Bay scientists in the Bering Sea

Some Maryland scientists have been trying to get to the bottom, figuratively and literally, of what's going on in the Bering Sea off Alaska.
Along with an international team of more than 30 other scientists, Lee Cooper and Jacqueline Grebmeier, research professors at the University of Maryland's Chesapeake Biological Laboratory, spent much of March aboard a Coast Guard icebreaker exploring the ice and open water around St. Lawrence Island. A story I wrote about their research cruise is in the Closeup section of today's Baltimore Sun.
They're involved in a six-year, $52 million study of the Bering, from the sea bottom to the atmosphere above, as well as the people who live along its shores. The sea, which supplies half the seafood eaten in the United States, has been undergoing dramatic changes in recent years, as the ice that covers its surface in winter thins and melts earlier. Scientists want to understand how the changing climate is affecting all aspects of the sea, and project what's to come.
Cooper's and Grebmeier's piece of the multi-dimensional study is to assess changes in the clams, worms and other benthic creatures on the bottom, which are an important food source for walruses and sea ducks. They and their team dropped buckets down to the bottom to scoop up the sand and any critters in it - numbing work, with tempertures below and barely above zero degrees Fahrenheit. Some of the crew are pictured above.

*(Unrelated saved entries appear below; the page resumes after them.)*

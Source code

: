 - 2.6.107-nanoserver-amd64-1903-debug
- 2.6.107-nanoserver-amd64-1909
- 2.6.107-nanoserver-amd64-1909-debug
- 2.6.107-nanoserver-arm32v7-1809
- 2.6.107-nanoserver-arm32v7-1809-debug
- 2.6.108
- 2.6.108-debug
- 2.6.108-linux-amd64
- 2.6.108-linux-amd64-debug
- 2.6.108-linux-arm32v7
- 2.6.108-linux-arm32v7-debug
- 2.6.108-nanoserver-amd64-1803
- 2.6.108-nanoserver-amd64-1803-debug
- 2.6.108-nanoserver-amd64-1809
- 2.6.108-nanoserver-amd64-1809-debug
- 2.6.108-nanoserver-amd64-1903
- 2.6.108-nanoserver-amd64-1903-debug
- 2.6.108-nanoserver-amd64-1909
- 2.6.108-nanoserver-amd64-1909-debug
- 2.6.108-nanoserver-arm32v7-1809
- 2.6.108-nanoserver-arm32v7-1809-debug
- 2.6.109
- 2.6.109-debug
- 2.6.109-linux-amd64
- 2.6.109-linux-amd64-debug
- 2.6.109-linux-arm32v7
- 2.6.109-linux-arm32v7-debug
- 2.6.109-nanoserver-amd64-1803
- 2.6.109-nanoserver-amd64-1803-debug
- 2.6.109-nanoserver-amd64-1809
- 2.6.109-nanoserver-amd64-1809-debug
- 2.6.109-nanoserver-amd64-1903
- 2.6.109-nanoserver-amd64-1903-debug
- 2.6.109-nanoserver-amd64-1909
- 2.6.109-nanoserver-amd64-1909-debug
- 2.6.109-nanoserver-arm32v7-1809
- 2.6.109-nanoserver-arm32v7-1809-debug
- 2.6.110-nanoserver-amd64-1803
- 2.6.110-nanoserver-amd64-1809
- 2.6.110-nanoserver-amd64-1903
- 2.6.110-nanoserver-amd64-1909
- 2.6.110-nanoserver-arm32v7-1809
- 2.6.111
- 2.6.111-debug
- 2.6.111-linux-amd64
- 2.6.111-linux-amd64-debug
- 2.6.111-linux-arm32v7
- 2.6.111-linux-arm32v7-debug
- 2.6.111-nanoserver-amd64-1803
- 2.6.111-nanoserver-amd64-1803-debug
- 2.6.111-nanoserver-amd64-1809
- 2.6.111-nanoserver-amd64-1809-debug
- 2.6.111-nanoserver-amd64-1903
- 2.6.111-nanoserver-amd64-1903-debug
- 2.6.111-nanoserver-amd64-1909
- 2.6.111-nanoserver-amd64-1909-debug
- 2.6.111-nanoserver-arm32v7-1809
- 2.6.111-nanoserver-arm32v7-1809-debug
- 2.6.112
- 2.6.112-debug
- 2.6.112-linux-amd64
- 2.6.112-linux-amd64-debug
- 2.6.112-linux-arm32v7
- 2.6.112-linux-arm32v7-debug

You can read more about the Bering Sea Project here and an account of the cruise here, with plenty of photos. And check out "Extreme Ice," a Nova video series on the research.
Cooper, seen at left working inside the icebreaker Healy, told me he's been visiting Alaska regulalrly since he first visited it 30 years ago as a graduate student studying sea grasses. He lived in Fairbanks for five years while getting his Ph.D. He and Grebmeier, besides sharing a professional interest in that part of the world, happen to be married.
In addition to Cooper, Grebmeier and five others from the university's Center for Environmental Science, there was a teacher from Charles County aboard for the three-week cruise: Deanna Wheeler (no relation). You can read her journal here. Definitely not your ordinary spring break trip!
Besides the brutal cold, the folks on board had to be mindfull that the seemingly empty frozen sea surface might harbor polars bears, camouflaged in white, prowling for food. Coast Guard crew members kept watch, as seen below.